→ Task statement:
For the records that follow, please set down exactly the lines between the one holding "5.6090710126427905 × 10^281 |" and the one holding "1.3187420137390281 × 10^281 |", inclusive, and only those.

+++ Provided records

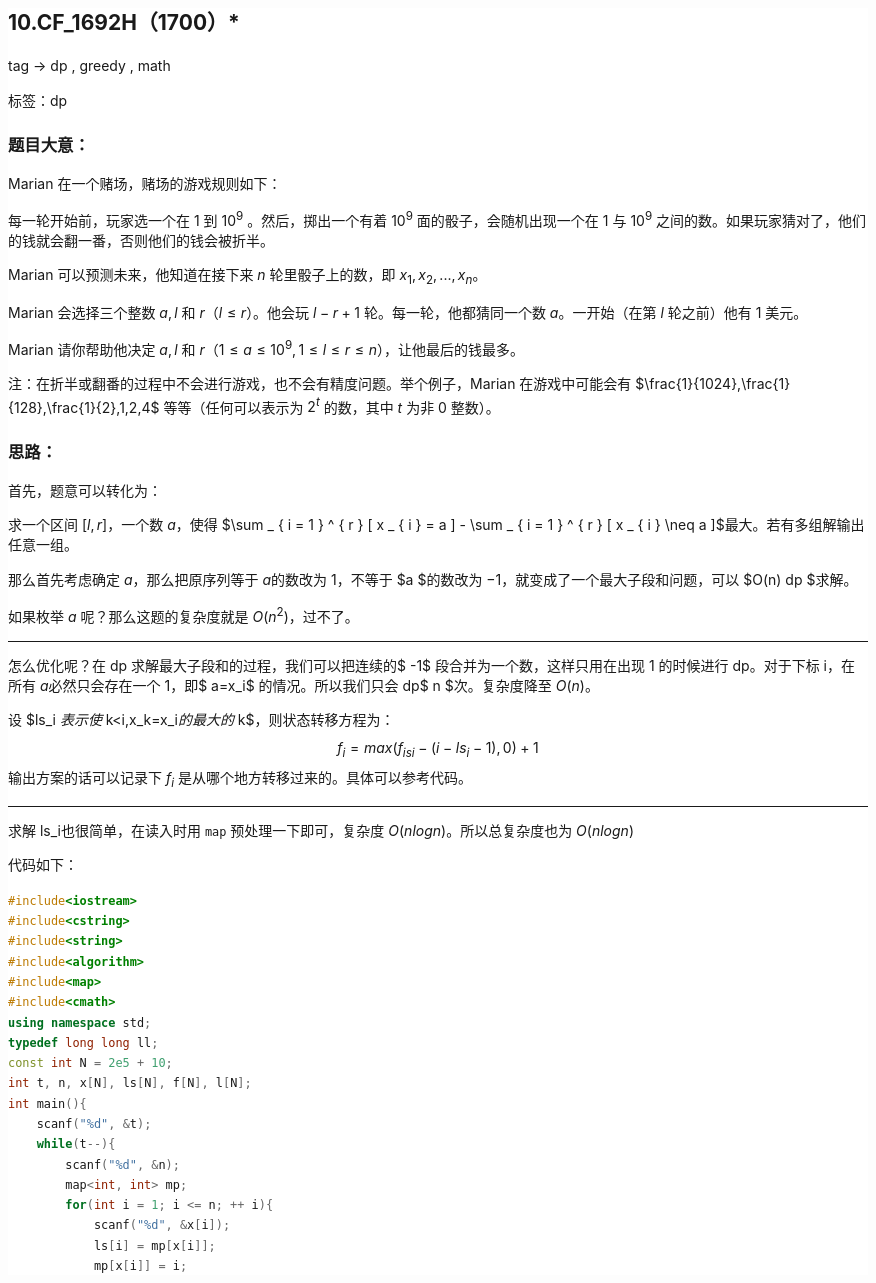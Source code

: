 ## 10.CF_1692H（1700）*

tag -> dp , greedy , math

标签：dp

### 题目大意：

Marian 在一个赌场，赌场的游戏规则如下：

每一轮开始前，玩家选一个在 $1$ 到 $10^9$ 。然后，掷出一个有着 $10^9$ 面的骰子，会随机出现一个在 $1$ 与 $10^9$ 之间的数。如果玩家猜对了，他们的钱就会翻一番，否则他们的钱会被折半。

Marian 可以预测未来，他知道在接下来 $n$ 轮里骰子上的数，即 $x_1,x_2,...,x_n$。

Marian 会选择三个整数 $a,l$ 和 $r$（$l \le r$）。他会玩 $l-r+1$ 轮。每一轮，他都猜同一个数 $a$。一开始（在第 $l$ 轮之前）他有 $1$ 美元。

Marian 请你帮助他决定 $a,l$ 和 $r$（$1\le a\le 10^9,1\le l\le r\le n$），让他最后的钱最多。

注：在折半或翻番的过程中不会进行游戏，也不会有精度问题。举个例子，Marian 在游戏中可能会有 $\frac{1}{1024},\frac{1}{128},\frac{1}{2},1,2,4$ 等等（任何可以表示为 $2^t$ 的数，其中 $t$ 为非 $0$ 整数）。

### 思路：

首先，题意可以转化为：

求一个区间 $[l,r]$，一个数 $a$，使得 $\sum _ { i = 1 } ^ { r } [ x _ { i } = a ] - \sum _ { i = 1 } ^ { r } [ x _ { i } \neq a ]$最大。若有多组解输出任意一组。

那么首先考虑确定 $a$，那么把原序列等于 $a$的数改为 1，不等于 $a $的数改为 $-1$，就变成了一个最大子段和问题，可以 $O(n) dp $求解。

如果枚举 $a$ 呢？那么这题的复杂度就是 $O(n^2)$，过不了。

------

怎么优化呢？在 dp 求解最大子段和的过程，我们可以把连续的$ -1$ 段合并为一个数，这样只用在出现 $1$ 的时候进行 dp。对于下标 i，在所有 $a$必然只会存在一个 $1$，即$ a=x_i$ 的情况。所以我们只会 dp$ n $次。复杂度降至 $O(n)$。

设 $ls_i $表示使$ k<i,x_k=x_i$的最大的$ k$，则状态转移方程为：
$$
f _ { i } = m a x ( f _ { i s i } - ( i - l s _ { i } - 1 ) , 0 ) + 1
$$
输出方案的话可以记录下 $f_i$ 是从哪个地方转移过来的。具体可以参考代码。

------

求解 ls_i也很简单，在读入时用 `map` 预处理一下即可，复杂度 $O(nlog n)$。所以总复杂度也为 $O(nlog n)$

代码如下：

```c++
#include<iostream>
#include<cstring>
#include<string>
#include<algorithm>
#include<map>
#include<cmath>
using namespace std;
typedef long long ll;
const int N = 2e5 + 10;
int t, n, x[N], ls[N], f[N], l[N];
int main(){
	scanf("%d", &t);
	while(t--){
		scanf("%d", &n);
		map<int, int> mp;
		for(int i = 1; i <= n; ++ i){
			scanf("%d", &x[i]);
			ls[i] = mp[x[i]];
			mp[x[i]] = i;
```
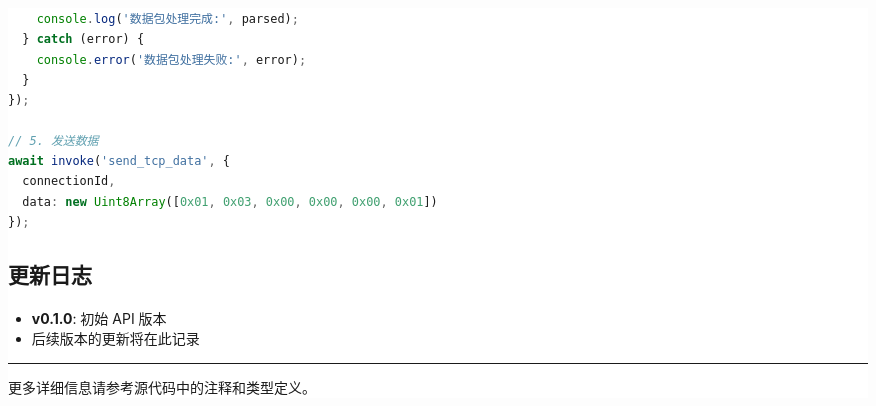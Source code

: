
 ```typescript
    console.log('数据包处理完成:', parsed);
  } catch (error) {
    console.error('数据包处理失败:', error);
  }
});

// 5. 发送数据
await invoke('send_tcp_data', {
  connectionId,
  data: new Uint8Array([0x01, 0x03, 0x00, 0x00, 0x00, 0x01])
});
```

## 更新日志

- **v0.1.0**: 初始 API 版本
- 后续版本的更新将在此记录

---

更多详细信息请参考源代码中的注释和类型定义。
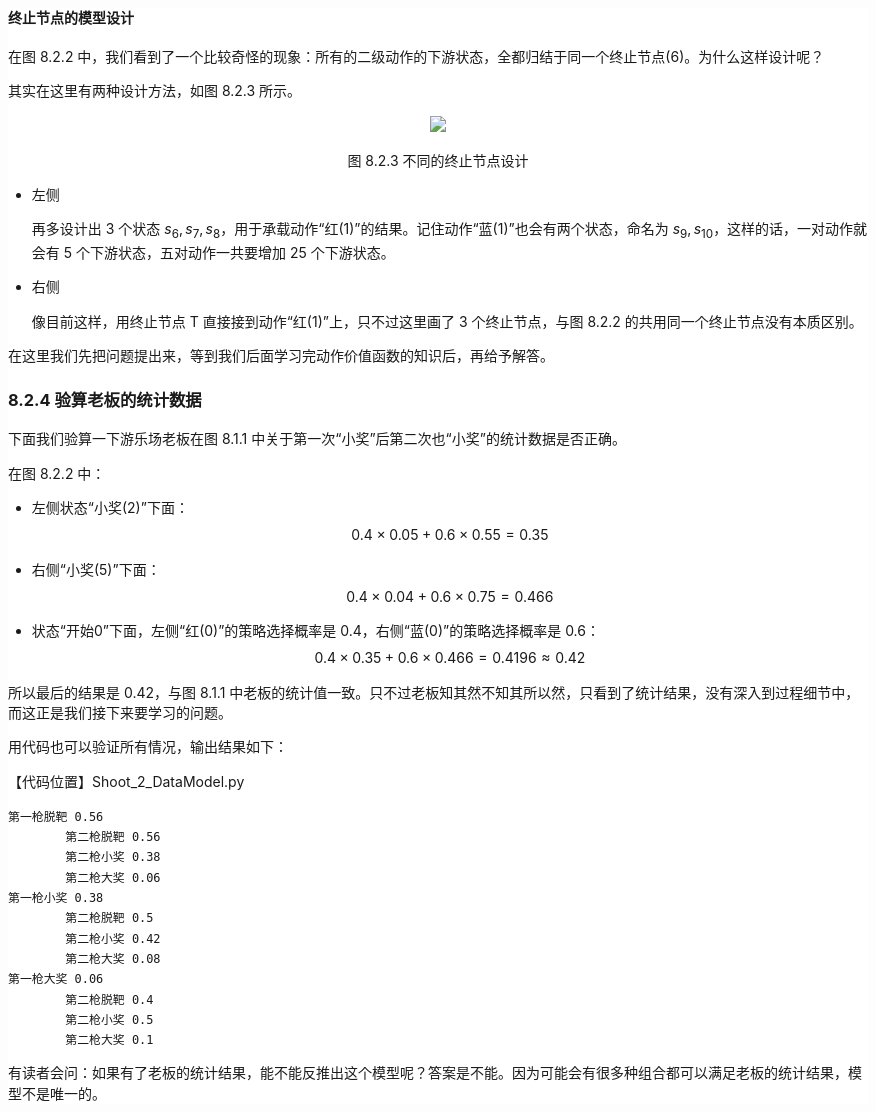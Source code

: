 #### 终止节点的模型设计

在图 8.2.2 中，我们看到了一个比较奇怪的现象：所有的二级动作的下游状态，全都归结于同一个终止节点(6)。为什么这样设计呢？

其实在这里有两种设计方法，如图 8.2.3 所示。

<center>
<img src="./img/shoot-8.png">

图 8.2.3 不同的终止节点设计
</center>

- 左侧

    再多设计出 3 个状态 $s_6,s_7,s_8$，用于承载动作“红(1)”的结果。记住动作“蓝(1)”也会有两个状态，命名为 $s_9,s_{10}$，这样的话，一对动作就会有 5 个下游状态，五对动作一共要增加 25 个下游状态。

- 右侧

    像目前这样，用终止节点 T 直接接到动作“红(1)”上，只不过这里画了 3 个终止节点，与图 8.2.2 的共用同一个终止节点没有本质区别。

在这里我们先把问题提出来，等到我们后面学习完动作价值函数的知识后，再给予解答。

### 8.2.4 验算老板的统计数据

下面我们验算一下游乐场老板在图 8.1.1 中关于第一次“小奖”后第二次也“小奖”的统计数据是否正确。

在图 8.2.2 中：

- 左侧状态“小奖(2)”下面：
$$
0.4 \times 0.05 + 0.6 \times 0.55 = 0.35
$$

- 右侧“小奖(5)”下面：
$$
0.4 \times 0.04 + 0.6 \times 0.75 = 0.466
$$

- 状态“开始0”下面，左侧“红(0)”的策略选择概率是 0.4，右侧“蓝(0)”的策略选择概率是 0.6：
$$
0.4 \times 0.35 + 0.6 \times 0.466 = 0.4196 \approx 0.42
$$

所以最后的结果是 0.42，与图 8.1.1 中老板的统计值一致。只不过老板知其然不知其所以然，只看到了统计结果，没有深入到过程细节中，而这正是我们接下来要学习的问题。

用代码也可以验证所有情况，输出结果如下：

【代码位置】Shoot_2_DataModel.py
```
第一枪脱靶 0.56
        第二枪脱靶 0.56
        第二枪小奖 0.38
        第二枪大奖 0.06
第一枪小奖 0.38
        第二枪脱靶 0.5
        第二枪小奖 0.42
        第二枪大奖 0.08
第一枪大奖 0.06
        第二枪脱靶 0.4
        第二枪小奖 0.5
        第二枪大奖 0.1
```

有读者会问：如果有了老板的统计结果，能不能反推出这个模型呢？答案是不能。因为可能会有很多种组合都可以满足老板的统计结果，模型不是唯一的。
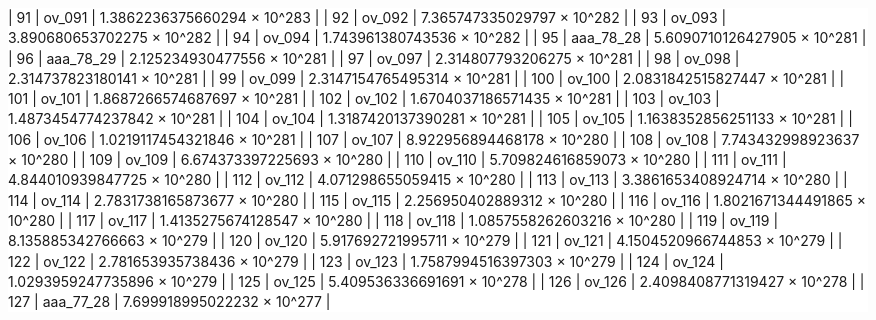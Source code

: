 | 91 | ov_091 | 1.3862236375660294 × 10^283 |
| 92 | ov_092 | 7.365747335029797 × 10^282 |
| 93 | ov_093 | 3.890680653702275 × 10^282 |
| 94 | ov_094 | 1.743961380743536 × 10^282 |
| 95 | aaa_78_28 | 5.6090710126427905 × 10^281 |
| 96 | aaa_78_29 | 2.125234930477556 × 10^281 |
| 97 | ov_097 | 2.314807793206275 × 10^281 |
| 98 | ov_098 | 2.314737823180141 × 10^281 |
| 99 | ov_099 | 2.3147154765495314 × 10^281 |
| 100 | ov_100 | 2.0831842515827447 × 10^281 |
| 101 | ov_101 | 1.8687266574687697 × 10^281 |
| 102 | ov_102 | 1.6704037186571435 × 10^281 |
| 103 | ov_103 | 1.4873454774237842 × 10^281 |
| 104 | ov_104 | 1.3187420137390281 × 10^281 |
| 105 | ov_105 | 1.1638352856251133 × 10^281 |
| 106 | ov_106 | 1.0219117454321846 × 10^281 |
| 107 | ov_107 | 8.922956894468178 × 10^280 |
| 108 | ov_108 | 7.743432998923637 × 10^280 |
| 109 | ov_109 | 6.674373397225693 × 10^280 |
| 110 | ov_110 | 5.709824616859073 × 10^280 |
| 111 | ov_111 | 4.844010939847725 × 10^280 |
| 112 | ov_112 | 4.071298655059415 × 10^280 |
| 113 | ov_113 | 3.3861653408924714 × 10^280 |
| 114 | ov_114 | 2.7831738165873677 × 10^280 |
| 115 | ov_115 | 2.256950402889312 × 10^280 |
| 116 | ov_116 | 1.8021671344491865 × 10^280 |
| 117 | ov_117 | 1.4135275674128547 × 10^280 |
| 118 | ov_118 | 1.0857558262603216 × 10^280 |
| 119 | ov_119 | 8.135885342766663 × 10^279 |
| 120 | ov_120 | 5.917692721995711 × 10^279 |
| 121 | ov_121 | 4.1504520966744853 × 10^279 |
| 122 | ov_122 | 2.781653935738436 × 10^279 |
| 123 | ov_123 | 1.7587994516397303 × 10^279 |
| 124 | ov_124 | 1.0293959247735896 × 10^279 |
| 125 | ov_125 | 5.409536336691691 × 10^278 |
| 126 | ov_126 | 2.4098408771319427 × 10^278 |
| 127 | aaa_77_28 | 7.699918995022232 × 10^277 |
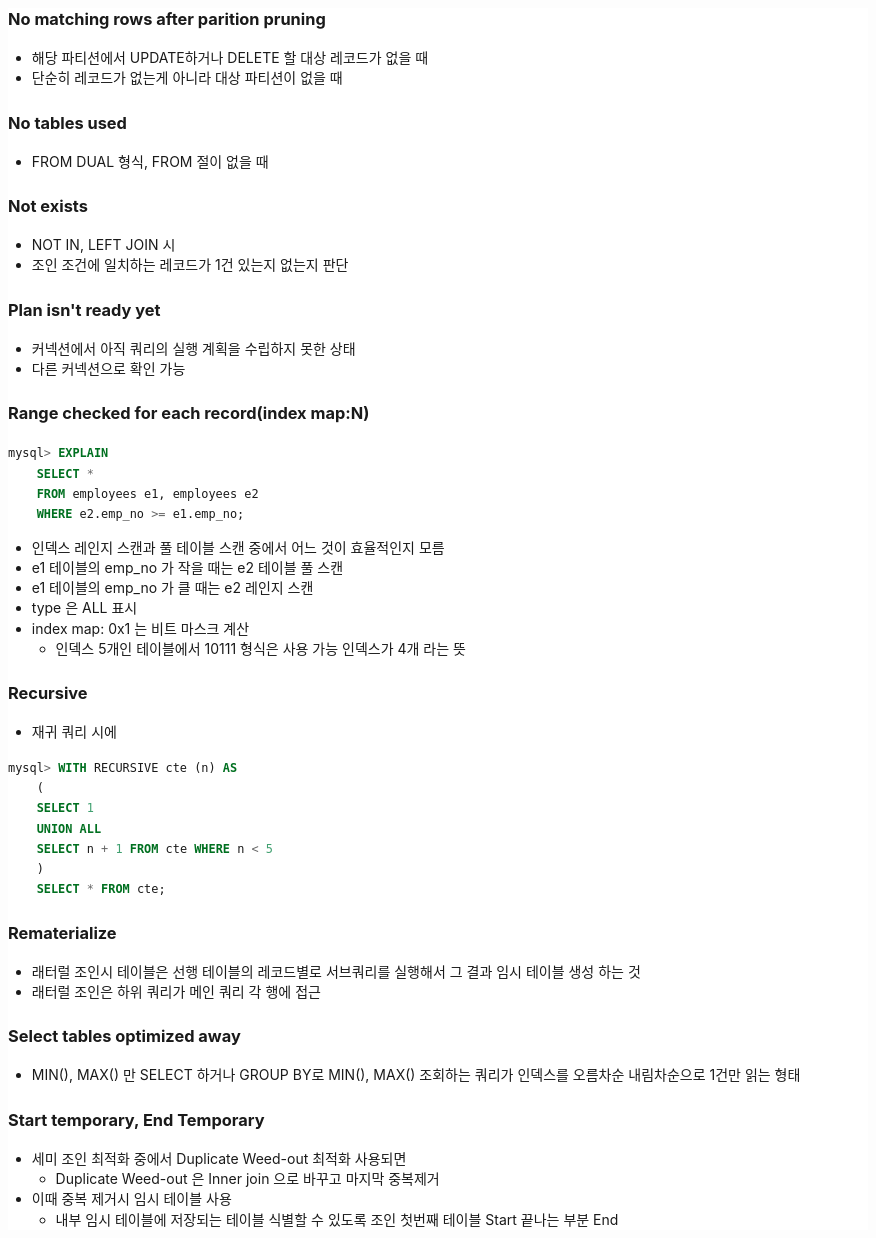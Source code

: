 ### No matching rows after parition pruning
- 해당 파티션에서 UPDATE하거나 DELETE 할 대상 레코드가 없을 때
- 단순히 레코드가 없는게 아니라 대상 파티션이 없을 때

### No tables used
- FROM DUAL 형식, FROM 절이 없을 때

### Not exists
- NOT IN, LEFT JOIN 시
- 조인 조건에 일치하는 레코드가 1건 있는지 없는지 판단

### Plan isn't ready yet
- 커넥션에서 아직 쿼리의 실행 계획을 수립하지 못한 상태
- 다른 커넥션으로 확인 가능

### Range checked for each record(index map:N)
```sql
mysql> EXPLAIN
    SELECT *
    FROM employees e1, employees e2
    WHERE e2.emp_no >= e1.emp_no;
```

- 인덱스 레인지 스캔과 풀 테이블 스캔 중에서 어느 것이 효율적인지 모름
- e1 테이블의 emp_no 가 작을 때는 e2 테이블 풀 스캔
- e1 테이블의 emp_no 가 클 때는 e2 레인지 스캔
- type 은 ALL 표시
- index map: 0x1 는 비트 마스크 계산
  - 인덱스 5개인 테이블에서 10111 형식은 사용 가능 인덱스가 4개 라는 뜻

### Recursive
- 재귀 쿼리 시에
```sql
mysql> WITH RECURSIVE cte (n) AS
    (
    SELECT 1
    UNION ALL
    SELECT n + 1 FROM cte WHERE n < 5
    )
    SELECT * FROM cte;
```

### Rematerialize
- 래터럴 조인시 테이블은 선행 테이블의 레코드별로 서브쿼리를 실행해서 그 결과 임시 테이블 생성 하는 것
- 래터럴 조인은 하위 쿼리가 메인 쿼리 각 행에 접근

### Select tables optimized away
- MIN(), MAX() 만 SELECT 하거나 GROUP BY로 MIN(), MAX() 조회하는 쿼리가 인덱스를 오름차순 내림차순으로 1건만 읽는 형태

### Start temporary, End Temporary
- 세미 조인 최적화 중에서 Duplicate Weed-out 최적화 사용되면
  - Duplicate Weed-out 은 Inner join 으로 바꾸고 마지막 중복제거
- 이때 중복 제거시 임시 테이블 사용
  - 내부 임시 테이블에 저장되는 테이블 식별할 수 있도록 조인 첫번째 테이블 Start 끝나는 부분 End
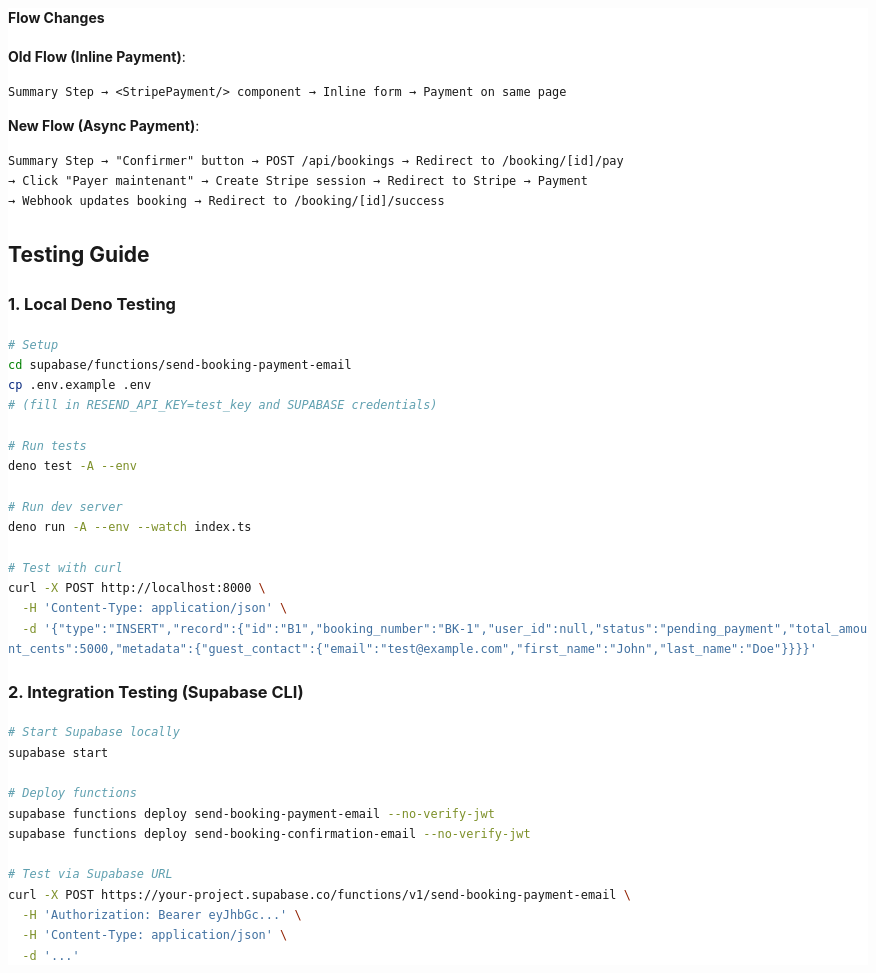 #### Flow Changes
**Old Flow (Inline Payment)**:
```
Summary Step → <StripePayment/> component → Inline form → Payment on same page
```

**New Flow (Async Payment)**:
```
Summary Step → "Confirmer" button → POST /api/bookings → Redirect to /booking/[id]/pay
→ Click "Payer maintenant" → Create Stripe session → Redirect to Stripe → Payment
→ Webhook updates booking → Redirect to /booking/[id]/success
```

## Testing Guide

### 1. Local Deno Testing

```bash
# Setup
cd supabase/functions/send-booking-payment-email
cp .env.example .env
# (fill in RESEND_API_KEY=test_key and SUPABASE credentials)

# Run tests
deno test -A --env

# Run dev server
deno run -A --env --watch index.ts

# Test with curl
curl -X POST http://localhost:8000 \
  -H 'Content-Type: application/json' \
  -d '{"type":"INSERT","record":{"id":"B1","booking_number":"BK-1","user_id":null,"status":"pending_payment","total_amount_cents":5000,"metadata":{"guest_contact":{"email":"test@example.com","first_name":"John","last_name":"Doe"}}}}'
```

### 2. Integration Testing (Supabase CLI)

```bash
# Start Supabase locally
supabase start

# Deploy functions
supabase functions deploy send-booking-payment-email --no-verify-jwt
supabase functions deploy send-booking-confirmation-email --no-verify-jwt

# Test via Supabase URL
curl -X POST https://your-project.supabase.co/functions/v1/send-booking-payment-email \
  -H 'Authorization: Bearer eyJhbGc...' \
  -H 'Content-Type: application/json' \
  -d '...'
```
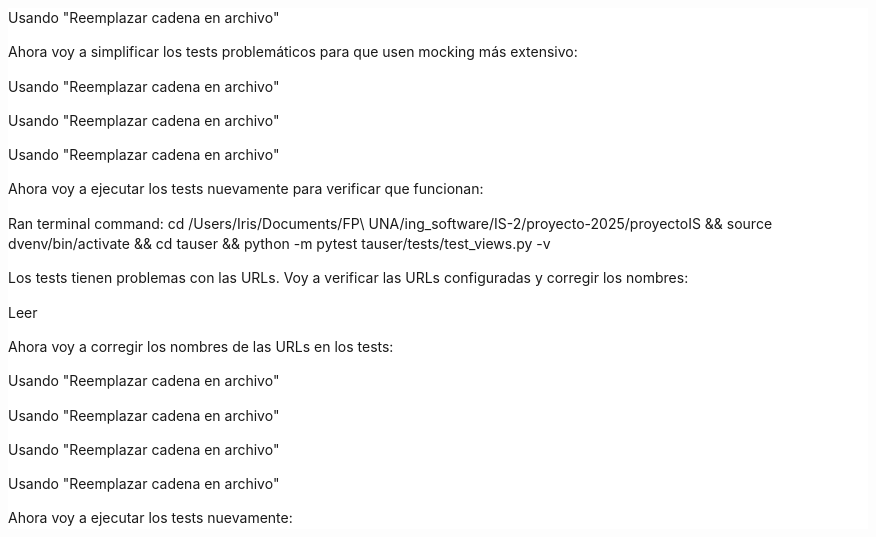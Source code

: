 Usando "Reemplazar cadena en archivo"

Ahora voy a simplificar los tests problemáticos para que usen mocking más extensivo: 

Usando "Reemplazar cadena en archivo"


```

```


Usando "Reemplazar cadena en archivo"


```

```


Usando "Reemplazar cadena en archivo"


```

```
Ahora voy a ejecutar los tests nuevamente para verificar que funcionan: 

Ran terminal command: cd /Users/Iris/Documents/FP\ UNA/ing_software/IS-2/proyecto-2025/proyectoIS && source dvenv/bin/activate && cd tauser && python -m pytest tauser/tests/test_views.py -v

Los tests tienen problemas con las URLs. Voy a verificar las URLs configuradas y corregir los nombres: 

Leer [](file:///Users/Iris/Documents/FP%20UNA/ing_software/IS-2/proyecto-2025/proyectoIS/tauser/tauser/urls.py)

Ahora voy a corregir los nombres de las URLs en los tests: 

Usando "Reemplazar cadena en archivo"


```

```


Usando "Reemplazar cadena en archivo"


```

```


Usando "Reemplazar cadena en archivo"


```

```


Usando "Reemplazar cadena en archivo"


```

```
Ahora voy a ejecutar los tests nuevamente:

++++++

→ Solution to the problem:
| 95 | aaa_78_28 | 5.6090710126427905 × 10^281 |
| 96 | aaa_78_29 | 2.125234930477556 × 10^281 |
| 97 | ov_097 | 2.314807793206275 × 10^281 |
| 98 | ov_098 | 2.314737823180141 × 10^281 |
| 99 | ov_099 | 2.3147154765495314 × 10^281 |
| 100 | ov_100 | 2.0831842515827447 × 10^281 |
| 101 | ov_101 | 1.8687266574687697 × 10^281 |
| 102 | ov_102 | 1.6704037186571435 × 10^281 |
| 103 | ov_103 | 1.4873454774237842 × 10^281 |
| 104 | ov_104 | 1.3187420137390281 × 10^281 |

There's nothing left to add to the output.